VANCOUVER (NEWS 1130) — A Vancouver anti-violence group is out with a warning after a hack at TransLink earlier this week, telling women with abusive partners or exes to disable and replace their Compass cards.
In what was ultimately confirmed to be a ransomware attack, a number of services were taken offline by the transit provider this week. Minister George Heyman said Friday that until the investigation into the cyberattack has been completed, he’s not in a position to promise anyone that their information wasn’t accessed.
Battered Women’s Support Services has raised concerns in the past about the card’s capacity to track users’ movements by storing location-based data, and shared some advice Friday in light of the potential data breach.
“One of our volunteers who is an engineer reached out to us right away and said, ‘Since TransLink tracks location and activity through Compass cards this hack has potentially compromised data involving folks and where they go.’ So we’re quite concerned that women’s transit use and their locations can be sold or publicized,” explains Executive Director Angela Marie MacDougall.

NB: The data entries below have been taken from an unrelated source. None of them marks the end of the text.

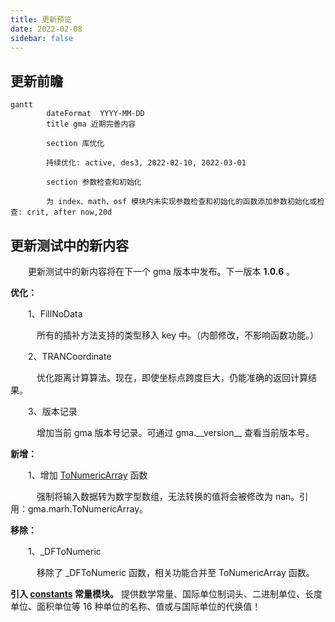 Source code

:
 ```yaml
---
title: 更新预览
date: 2022-02-08
sidebar: false
---
```


## 更新前瞻

```mermaid
gantt
        dateFormat  YYYY-MM-DD
        title gma 近期完善内容

        section 库优化

        持续优化: active, des3, 2022-02-10, 2022-03-01

        section 参数检查和初始化

        为 index、math、osf 模块内未实现参数检查和初始化的函数添加参数初始化或检查: crit, after now,20d

```

## 更新测试中的新内容

&emsp;　更新测试中的新内容将在下一个 gma 版本中发布。下一版本 **1.0.6** 。

<font color="#3CB371"><i class="fab fa-superpowers"></i></font> **优化：**

&emsp;　1、FillNoData

&emsp;　　所有的插补方法支持的类型移入 key 中。（内部修改，不影响函数功能。）

&emsp;　2、TRANCoordinate

&emsp;　　优化距离计算算法。现在，即使坐标点跨度巨大，仍能准确的返回计算结果。

&emsp;　3、版本记录

&emsp;　　增加当前 gma 版本号记录。可通过 gma.\_\_version\_\_ 查看当前版本号。

<font color="#616AE5"><i class="fas fa-award"></i></font> **新增：**

&emsp;　1、增加 [ToNumericArray](/UserGuide/math.html#tonumericarray) 函数

&emsp;　　强制将输入数据转为数字型数组，无法转换的值将会被修改为 nan。引用：gma.marh.ToNumericArray。

<i class="far fa-trash-alt"></i> **移除：**

&emsp;　1、_DFToNumeric

&emsp;　　移除了 _DFToNumeric 函数，相关功能合并至 ToNumericArray 函数。

<i class="fas fa-box"></i> **引入 [constants](/Functions/Constants.html) 常量模块。** 提供数学常量、国际单位制词头、二进制单位、长度单位、面积单位等 16 种单位的名称、值或与国际单位的代换值！



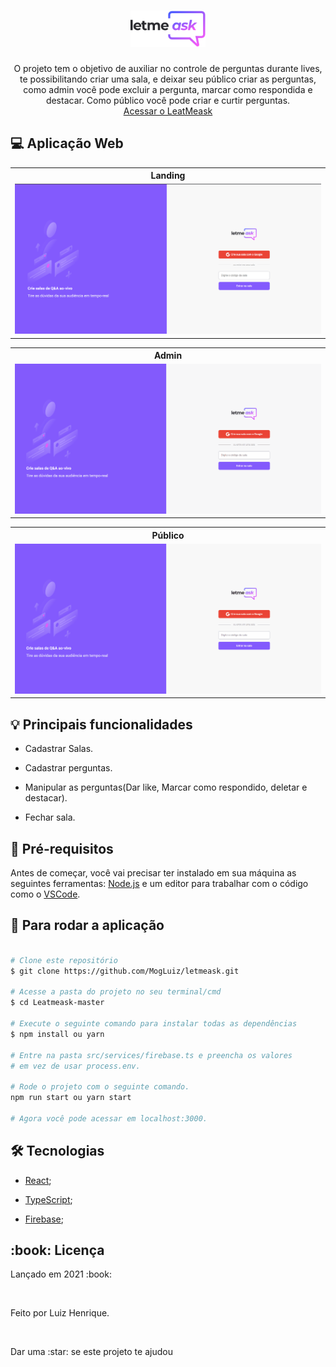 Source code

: <h1 align="center">
    <img style="width:24%" alt="Logo" title="Logo" src="src/assets/images/logo.svg">
</h1>

<p align="center"> 
  O projeto tem o objetivo de auxiliar no controle de perguntas durante lives, 
  te possibilitando criar uma sala, e deixar seu público criar as perguntas, 
  como admin você pode excluir a pergunta, marcar como respondida e destacar.
  Como público você pode criar e curtir perguntas.

  <br>
  <a href="https://leatmeask-4458b.firebaseapp.com/" target="_blank">Acessar o LeatMeask</a>
</p>

## :computer: Aplicação Web
  <table>
    <tr>
      <th width="100%">
        Landing
      </th>
    </tr>
    <tr>
      <td>
          <img alt="Landing" title="Landing" src="src/assets/images/landing.png">
      </td>
    </tr>
  </table>

<table>
  <tr>
    <th width="100%">
      Admin
    </th>
  </tr>
  <tr>
    <td>
        <img alt="Exemplo do uso do site para o Admin" title="Admin" style="width:100%;" src="src/assets/gifs/leatmeask-admin.gif">
    </td>
  </tr>
</table>

<table>
  <tr>
    <th width="100%">
      Público
    </th>
  </tr>
  <tr>
    <td>
        <img alt="Exemplo do uso do site para o Público" title="Público" style="width:100%;" src="src/assets/gifs/leatmeask-audience.gif">
    </td>
  </tr>
</table>

## :bulb: Principais funcionalidades

* Cadastrar Salas.

* Cadastrar perguntas.

* Manipular as perguntas(Dar like, Marcar como respondido, deletar e destacar).

* Fechar sala.

## :wrench: Pré-requisitos

 Antes de começar, você vai precisar ter instalado em sua máquina as seguintes ferramentas:
[Node.js](https://nodejs.org/en/) e um editor para trabalhar com o código como o [VSCode](https://code.visualstudio.com/).

## :rocket: Para rodar a aplicação

```bash

# Clone este repositório
$ git clone https://github.com/MogLuiz/letmeask.git

# Acesse a pasta do projeto no seu terminal/cmd
$ cd Leatmeask-master

# Execute o seguinte comando para instalar todas as dependências
$ npm install ou yarn

# Entre na pasta src/services/firebase.ts e preencha os valores 
# em vez de usar process.env.

# Rode o projeto com o seguinte comando.
npm run start ou yarn start

# Agora você pode acessar em localhost:3000.

```

## 🛠 Tecnologias
  * [React](https://pt-br.reactjs.org/);

  * [TypeScript](https://www.typescriptlang.org/);

  * [Firebase](https://firebase.google.com/?hl=pt);

<h2> :book: Licença </h2>
<p>Lançado em 2021 :book:</p></br>
<p>Feito por Luiz Henrique.</p></br>
<p>Dar uma :star: se este projeto te ajudou</p>
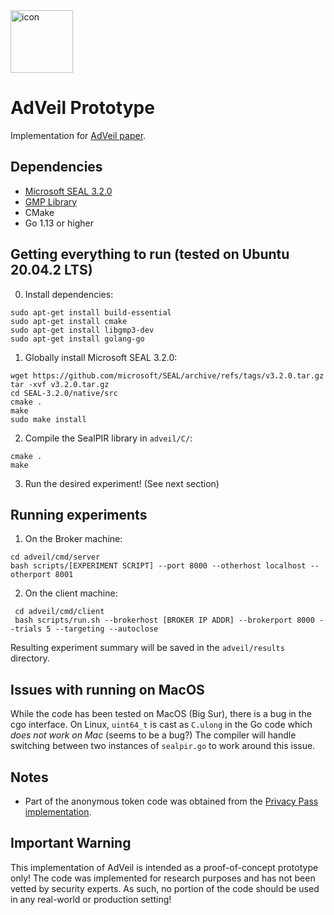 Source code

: <img src="http://adveil.com/img/icon.png" alt="icon" width="100"/>

# AdVeil Prototype

Implementation for [AdVeil paper](http://adveil.com).

## Dependencies 
* [Microsoft SEAL 3.2.0](https://github.com/microsoft/SEAL/releases/tag/v3.2.0)
* [GMP Library](https://gmplib.org/) 
* CMake 
* Go 1.13 or higher 


## Getting everything to run (tested on Ubuntu 20.04.2 LTS)

0) Install dependencies:
```
sudo apt-get install build-essential
sudo apt-get install cmake
sudo apt-get install libgmp3-dev
sudo apt-get install golang-go
```

1) Globally install Microsoft SEAL 3.2.0: 

```
wget https://github.com/microsoft/SEAL/archive/refs/tags/v3.2.0.tar.gz
tar -xvf v3.2.0.tar.gz
cd SEAL-3.2.0/native/src
cmake .
make 
sudo make install
```

2) Compile the SealPIR library in ```adveil/C/```:
```
cmake .
make 
```

3) Run the desired experiment! (See next section)


## Running experiments 

1) On the Broker machine:
```
cd adveil/cmd/server
bash scripts/[EXPERIMENT SCRIPT] --port 8000 --otherhost localhost --otherport 8001
```

2) On the client machine:
```
 cd adveil/cmd/client
 bash scripts/run.sh --brokerhost [BROKER IP ADDR] --brokerport 8000 --trials 5 --targeting --autoclose
```

Resulting experiment summary will be saved in the ```adveil/results``` directory. 

## Issues with running on MacOS
While the code has been tested on MacOS (Big Sur), there is a bug in the cgo interface. 
On Linux, ```uint64_t``` is cast as ```C.ulong``` in the Go code which *does not work on Mac* (seems to be a bug?)
The compiler will handle switching between two instances of ```sealpir.go``` to work around this issue. 


## Notes
- Part of the anonymous token code was obtained from the [Privacy Pass implementation](https://github.com/privacypass/challenge-bypass-server). 

## Important Warning
This implementation of AdVeil is intended as a proof-of-concept prototype only! The code was implemented for research purposes and has not been vetted by security experts. As such, no portion of the code should be used in any real-world or production setting!

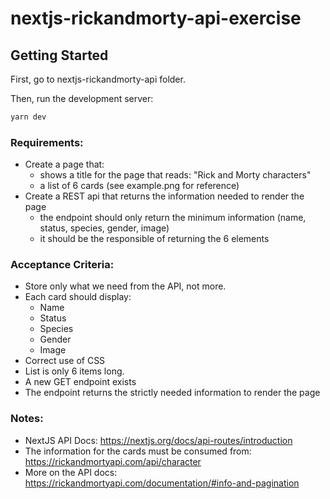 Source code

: # nextjs-rickandmorty-api-exercise

## Getting Started

First, go to nextjs-rickandmorty-api folder.

Then, run the development server:

```bash
yarn dev
```

### Requirements:

- Create a page that:
  - shows a title for the page that reads: "Rick and Morty characters"
  - a list of 6 cards (see example.png for reference)
- Create a REST api that returns the information needed to render the page
  - the endpoint should only return the minimum information (name, status, species, gender, image)
  - it should be the responsible of returning the 6 elements

### Acceptance Criteria:

- Store only what we need from the API, not more.
- Each card should display:
  - Name
  - Status
  - Species
  - Gender
  - Image
- Correct use of CSS
- List is only 6 items long.
- A new GET endpoint exists
- The endpoint returns the strictly needed information to render the page

### Notes:

- NextJS API Docs: https://nextjs.org/docs/api-routes/introduction
- The information for the cards must be consumed from:
  https://rickandmortyapi.com/api/character
- More on the API docs: https://rickandmortyapi.com/documentation/#info-and-pagination
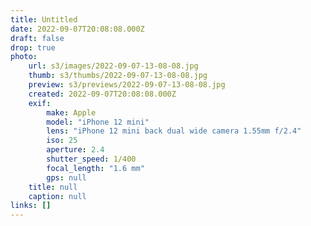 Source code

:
 ```yaml
---
title: Untitled
date: 2022-09-07T20:08:08.000Z
draft: false
drop: true
photo:
    url: s3/images/2022-09-07-13-08-08.jpg
    thumb: s3/thumbs/2022-09-07-13-08-08.jpg
    preview: s3/previews/2022-09-07-13-08-08.jpg
    created: 2022-09-07T20:08:08.000Z
    exif:
        make: Apple
        model: "iPhone 12 mini"
        lens: "iPhone 12 mini back dual wide camera 1.55mm f/2.4"
        iso: 25
        aperture: 2.4
        shutter_speed: 1/400
        focal_length: "1.6 mm"
        gps: null
    title: null
    caption: null
links: []
---
```

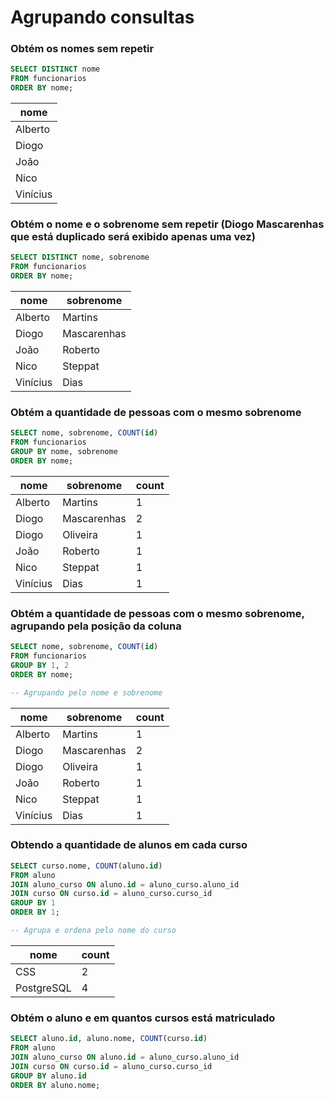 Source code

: # Agrupando consultas

### Obtém os nomes sem repetir

```sql
SELECT DISTINCT nome
FROM funcionarios
ORDER BY nome;
```

| nome     |
| -------- |
| Alberto  |
| Diogo    |
| João     |
| Nico     |
| Vinícius |

### Obtém o nome e o sobrenome sem repetir (Diogo Mascarenhas que está duplicado será exibido apenas uma vez)

```sql
SELECT DISTINCT nome, sobrenome
FROM funcionarios
ORDER BY nome;
```

| nome     | sobrenome   |
| -------- | ----------- |
| Alberto  | Martins     |
| Diogo    | Mascarenhas |
| João     | Roberto     |
| Nico     | Steppat     |
| Vinícius | Dias        |

### Obtém a quantidade de pessoas com o mesmo sobrenome

```sql
SELECT nome, sobrenome, COUNT(id)
FROM funcionarios
GROUP BY nome, sobrenome
ORDER BY nome;
```

| nome     | sobrenome   | count |
| -------- | ----------- | ----- |
| Alberto  | Martins     |   1   |
| Diogo    | Mascarenhas |   2   |
| Diogo    | Oliveira    |   1   |
| João     | Roberto     |   1   |
| Nico     | Steppat     |   1   |
| Vinícius | Dias        |   1   |

### Obtém a quantidade de pessoas com o mesmo sobrenome, agrupando pela posição da coluna

```sql
SELECT nome, sobrenome, COUNT(id)
FROM funcionarios
GROUP BY 1, 2
ORDER BY nome;

-- Agrupando pelo nome e sobrenome
```

| nome     | sobrenome   | count |
| -------- | ----------- | ----- |
| Alberto  | Martins     |   1   |
| Diogo    | Mascarenhas |   2   |
| Diogo    | Oliveira    |   1   |
| João     | Roberto     |   1   |
| Nico     | Steppat     |   1   |
| Vinícius | Dias        |   1   |

### Obtendo a quantidade de alunos em cada curso

```sql
SELECT curso.nome, COUNT(aluno.id)
FROM aluno
JOIN aluno_curso ON aluno.id = aluno_curso.aluno_id
JOIN curso ON curso.id = aluno_curso.curso_id
GROUP BY 1
ORDER BY 1;

-- Agrupa e ordena pelo nome do curso
```

| nome       | count |
| ---------- | ----- |
| CSS        |   2   |
| PostgreSQL |   4   |

### Obtém o aluno e em quantos cursos está matriculado

```sql
SELECT aluno.id, aluno.nome, COUNT(curso.id)
FROM aluno
JOIN aluno_curso ON aluno.id = aluno_curso.aluno_id
JOIN curso ON curso.id = aluno_curso.curso_id
GROUP BY aluno.id
ORDER BY aluno.nome;
``` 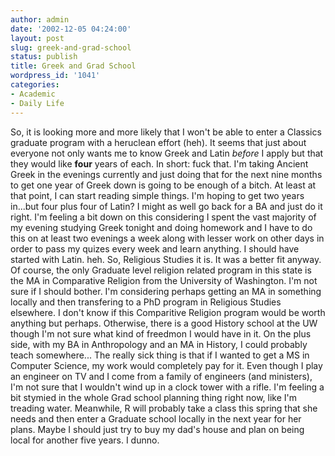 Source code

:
 ```yaml
---
author: admin
date: '2002-12-05 04:24:00'
layout: post
slug: greek-and-grad-school
status: publish
title: Greek and Grad School
wordpress_id: '1041'
categories:
- Academic
- Daily Life
---
```


So, it is looking more and more likely that I won't be able to enter a
Classics graduate program with a heruclean effort (heh). It seems that
just about everyone not only wants me to know Greek and Latin *before* I
apply but that they would like **four** years of each. In short: fuck
that. I'm taking Ancient Greek in the evenings currently and just doing
that for the next nine months to get one year of Greek down is going to
be enough of a bitch. At least at that point, I can start reading simple
things. I'm hoping to get two years in...but four plus four of Latin? I
might as well go back for a BA and just do it right. I'm feeling a bit
down on this considering I spent the vast majority of my evening
studying Greek tonight and doing homework and I have to do this on at
least two evenings a week along with lesser work on other days in order
to pass my quizes every week and learn anything. I should have started
with Latin. heh. So, Religious Studies it is. It was a better fit
anyway. Of course, the only Graduate level religion related program in
this state is the MA in Comparative Religion from the University of
Washington. I'm not sure if I should bother. I'm considering perhaps
getting an MA in something locally and then transfering to a PhD program
in Religious Studies elsewhere. I don't know if this Comparitive
Religion program would be worth anything but perhaps. Otherwise, there
is a good History school at the UW though I'm not sure what kind of
freedmon I would have in it. On the plus side, with my BA in
Anthropology and an MA in History, I could probably teach somewhere...
The really sick thing is that if I wanted to get a MS in Computer
Science, my work would completely pay for it. Even though I play an
engineer on TV and I come from a family of engineers (and ministers),
I'm not sure that I wouldn't wind up in a clock tower with a rifle. I'm
feeling a bit stymied in the whole Grad school planning thing right now,
like I'm treading water. Meanwhile, R will probably take a class this
spring that she needs and then enter a Graduate school locally in the
next year for her plans. Maybe I should just try to buy my dad's house
and plan on being local for another five years. I dunno.
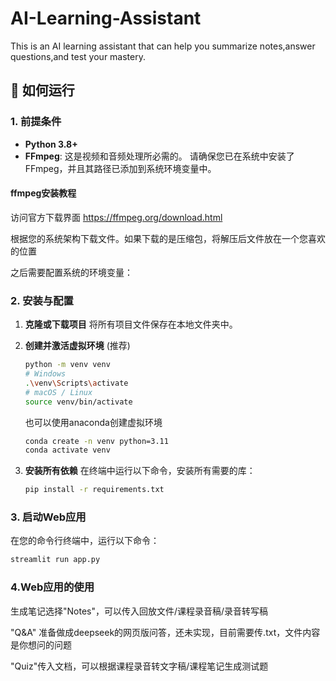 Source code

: # AI-Learning-Assistant
This is an AI learning assistant that can help you summarize notes,answer questions,and test your mastery.

## 🚀 如何运行

### 1. 前提条件

- **Python 3.8+**
- **FFmpeg**: 这是视频和音频处理所必需的。 请确保您已在系统中安装了 FFmpeg，并且其路径已添加到系统环境变量中。

#### ffmpeg安装教程

访问官方下载界面 https://ffmpeg.org/download.html

根据您的系统架构下载文件。如果下载的是压缩包，将解压后文件放在一个您喜欢的位置

之后需要配置系统的环境变量：

### 2. 安装与配置

1.  **克隆或下载项目**
    将所有项目文件保存在本地文件夹中。

2.  **创建并激活虚拟环境** (推荐)
    ```bash
    python -m venv venv
    # Windows
    .\venv\Scripts\activate
    # macOS / Linux
    source venv/bin/activate
    ```
    也可以使用anaconda创建虚拟环境
    ```bash
    conda create -n venv python=3.11
    conda activate venv
    ```

3.  **安装所有依赖**
    在终端中运行以下命令，安装所有需要的库：
    ```bash
    pip install -r requirements.txt
    ```

### 3. 启动Web应用

在您的命令行终端中，运行以下命令：

```bash
streamlit run app.py
```

### 4.Web应用的使用


生成笔记选择"Notes"，可以传入回放文件/课程录音稿/录音转写稿

"Q&A" 准备做成deepseek的网页版问答，还未实现，目前需要传.txt，文件内容是你想问的问题

"Quiz"传入文档，可以根据课程录音转文字稿/课程笔记生成测试题
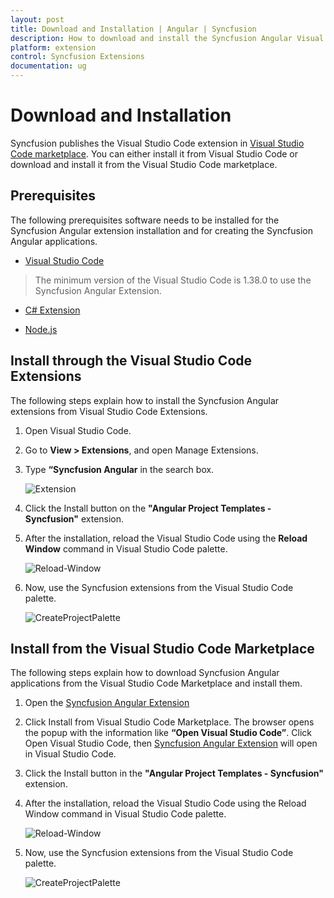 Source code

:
 ```yaml
---
layout: post
title: Download and Installation | Angular | Syncfusion
description: How to download and install the Syncfusion Angular Visual Studio Extensions from Visual Studio Market Place
platform: extension
control: Syncfusion Extensions
documentation: ug
---
```


# Download and Installation

Syncfusion publishes the Visual Studio Code extension in [Visual Studio Code marketplace](https://marketplace.visualstudio.com/items?itemName=SyncfusionInc.Angular-Extension). You can either install it from Visual Studio Code or download and install it from the Visual Studio Code marketplace.

## Prerequisites

The following prerequisites software needs to be installed for the Syncfusion Angular extension installation and for creating the Syncfusion Angular applications.

* [Visual Studio Code](https://code.visualstudio.com/download)

 > The minimum version of the Visual Studio Code is 1.38.0 to use the Syncfusion Angular Extension.

* [C# Extension](https://marketplace.visualstudio.com/items?itemName=ms-vscode.csharp)

* [Node.js](https://nodejs.org/en/download/)

## Install through the Visual Studio Code Extensions

The following steps explain how to install the Syncfusion Angular extensions from Visual Studio Code Extensions.

1. Open Visual Studio Code.

2. Go to **View > Extensions**, and open Manage Extensions.

3. Type **“Syncfusion Angular** in the search box.

     ![Extension](../images/Extension.png)

4. Click the Install button on the **"Angular Project Templates - Syncfusion"** extension.

5. After the installation, reload the Visual Studio Code using the **Reload Window** command in Visual Studio Code palette.

     ![Reload-Window](../images/Reload-Window.png)

6. Now, use the Syncfusion extensions from the Visual Studio Code palette.

     ![CreateProjectPalette](../images/CreateProjectPalette.png)

## Install from the Visual Studio Code Marketplace

The following steps explain how to download Syncfusion Angular applications from the Visual Studio Code Marketplace and install them.

1. Open the [Syncfusion Angular Extension](https://marketplace.visualstudio.com/items?itemName=SyncfusionInc.Angular-VSCode-Extensions)

2. Click Install from Visual Studio Code Marketplace. The browser opens the popup with the information like **“Open Visual Studio Code”**. Click Open Visual Studio Code, then [Syncfusion Angular Extension](https://marketplace.visualstudio.com/items?itemName=SyncfusionInc.Angular-VSCode-Extensions) will open in Visual Studio Code.

3. Click the Install button in the **"Angular Project Templates - Syncfusion"** extension.

4. After the installation, reload the Visual Studio Code using the Reload Window command in Visual Studio Code palette.

     ![Reload-Window](../images/Reload-Window.png)

5. Now, use the Syncfusion extensions from the Visual Studio Code palette.

     ![CreateProjectPalette](../images/CreateProjectPalette.png) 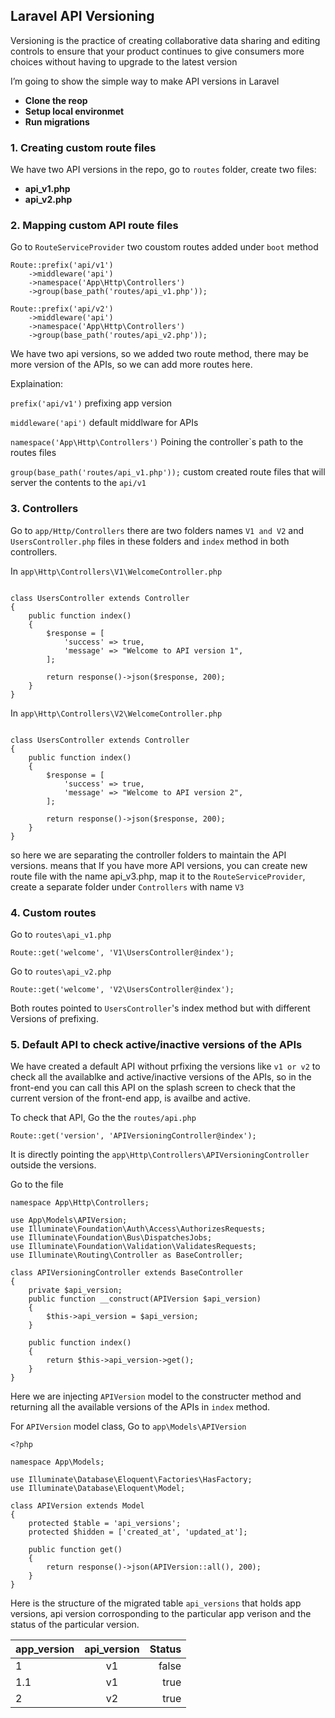 

## Laravel API Versioning

<p>Versioning is the practice of creating collaborative data sharing and editing controls to ensure that your product continues to give consumers more choices without having to upgrade to the latest version</p>

<p>I’m going to show the simple way to make API versions in Laravel</p>


- **Clone the reop**
- **Setup local environmet**
- **Run migrations**

### 1. Creating custom route files

We have two  API versions in the repo, go to `routes` folder, create two files:
- **api_v1.php**
- **api_v2.php**


### 2. Mapping custom API route files
Go to `RouteServiceProvider` two coustom routes added under `boot` method
```
Route::prefix('api/v1')
    ->middleware('api')
    ->namespace('App\Http\Controllers')
    ->group(base_path('routes/api_v1.php'));

Route::prefix('api/v2')
    ->middleware('api')
    ->namespace('App\Http\Controllers')
    ->group(base_path('routes/api_v2.php'));

```
We have two api versions, so we added two route method, there may be more version of the APIs, so we can add more routes here.

Explaination:

`prefix('api/v1')` prefixing app version

`middleware('api')` default middlware for APIs

`namespace('App\Http\Controllers')` Poining the controller`s path to the routes files

`group(base_path('routes/api_v1.php'));` custom created route files that will server the contents to the `api/v1`


### 3. Controllers

Go to `app/Http/Controllers` there are two folders names `V1 and V2` and `UsersController.php` files in these folders and `index` method in both controllers.

In `app\Http\Controllers\V1\WelcomeController.php`
```

class UsersController extends Controller
{
    public function index()
    {
        $response = [
            'success' => true,
            'message' => "Welcome to API version 1",
        ];

        return response()->json($response, 200);
    }
}
``` 

In `app\Http\Controllers\V2\WelcomeController.php`
```

class UsersController extends Controller
{
    public function index()
    {
        $response = [
            'success' => true,
            'message' => "Welcome to API version 2",
        ];

        return response()->json($response, 200);
    }
}
``` 

so here we are separating the controller folders to maintain the API versions.
means that If you have more API versions, you can create new route file with the name api_v3.php, map it to the `RouteServiceProvider`, create a separate folder under `Controllers` with name `V3`

### 4. Custom routes
Go to `routes\api_v1.php`
```
Route::get('welcome', 'V1\UsersController@index');
```

Go to `routes\api_v2.php`
```
Route::get('welcome', 'V2\UsersController@index');
```

Both routes pointed to `UsersController`'s index method but with different Versions of prefixing.

### 5. Default API to check active/inactive versions of the APIs

We have created a default API without prfixing the versions like `v1 or v2` to check all the availablke and active/inactive versions of the APIs, so in the front-end you can call this API on the splash screen to
check that the current version of the front-end app, is availbe and active. 

To check that API, Go the the `routes/api.php`
```
Route::get('version', 'APIVersioningController@index');
```
It is directly pointing the `app\Http\Controllers\APIVersioningController` outside the versions.

Go to the file

```
namespace App\Http\Controllers;

use App\Models\APIVersion;
use Illuminate\Foundation\Auth\Access\AuthorizesRequests;
use Illuminate\Foundation\Bus\DispatchesJobs;
use Illuminate\Foundation\Validation\ValidatesRequests;
use Illuminate\Routing\Controller as BaseController;

class APIVersioningController extends BaseController
{
    private $api_version;
    public function __construct(APIVersion $api_version)
    {
        $this->api_version = $api_version;
    }

    public function index()
    {
        return $this->api_version->get();
    }
}
```
Here we are injecting `APIVersion` model to the constructer method and returning all the available versions of the APIs in `index` method.

For `APIVersion` model class, Go to `app\Models\APIVersion` 

```
<?php

namespace App\Models;

use Illuminate\Database\Eloquent\Factories\HasFactory;
use Illuminate\Database\Eloquent\Model;

class APIVersion extends Model
{
    protected $table = 'api_versions';
    protected $hidden = ['created_at', 'updated_at'];

    public function get()
    {
        return response()->json(APIVersion::all(), 200);
    }
}
```


Here is the structure of the migrated table `api_versions` that holds app versions, api version corrosponding to the particular app verison and the status of the particular version.


| app_version  | api_version | Status |
| ------------ |:-----------:| -----:|
| 1            | v1          | false |
| 1.1          | v1          | true |
| 2            | v2          | true |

“That is one of our biggest concerns so we wanted to get out in front of this today and use social media to let women who are worried about their information being compromised — anyone with a Compass card, frankly — should replace it as soon as possible and disable their card. It’s true we don’t have the whole picture of what data’s been compromised we want women to err on the side of prevention.”
The recent hack to @TransLink's operating system compromises women's safety & we are urging women to disable their compass cards & replace them once the issue has been resolved. Here’s some info regarding compass cards & safety >> https://t.co/B8A9oxi4ZZ pic.twitter.com/nBosonlc5k
— BWSS (@EndingViolence) December 5, 2020
MacDougall points out that women are at the greatest risk of lethal violence when they are leaving or have recently ended an abusive relationship.
“This could have very serious consequences if someone’s data and location information was sold or publicized.”
The way that abusive men track women’s movements is part of a pattern of power and control, according to MacDougall. Although, in theory, one’s Compass card login information isn’t shared, she notes there are many ways violent partners can access it.
“Abusive partners surveil. They want to know where a woman is and want to question her on her whereabouts throughout the day. It is a hallmark of abusive relationships isolation and control through surveillance,” MacDougall says.
“The Compass card system has provided another tool in the arsenal for abusers. An abusive partner will pressure a woman to give the login information so he can monitor her, and many folks are sharing cards, so that’s also a way an abusive partner will log on and gain information,” she explains, adding women are often under the financial control of their partners and may not have their own credit cards or spending money.
If a card is registered, every time it’s tapped the time and place is recorded and a list of trips can be accessed by logging in to an online account. If the card is not registered, this information isn’t accessible. However, simply deciding not to register the card may not be an option for women who are being coerced, controlled, or living with a persistent threat of violence.
TransLink spokesperson Ben Murphy says location and payment data are secure.
“TransLink does not store Compass fare payment data or personalized Compass travel history. We use a secure third-party payment processor for all fare transactions,” he writes in an email.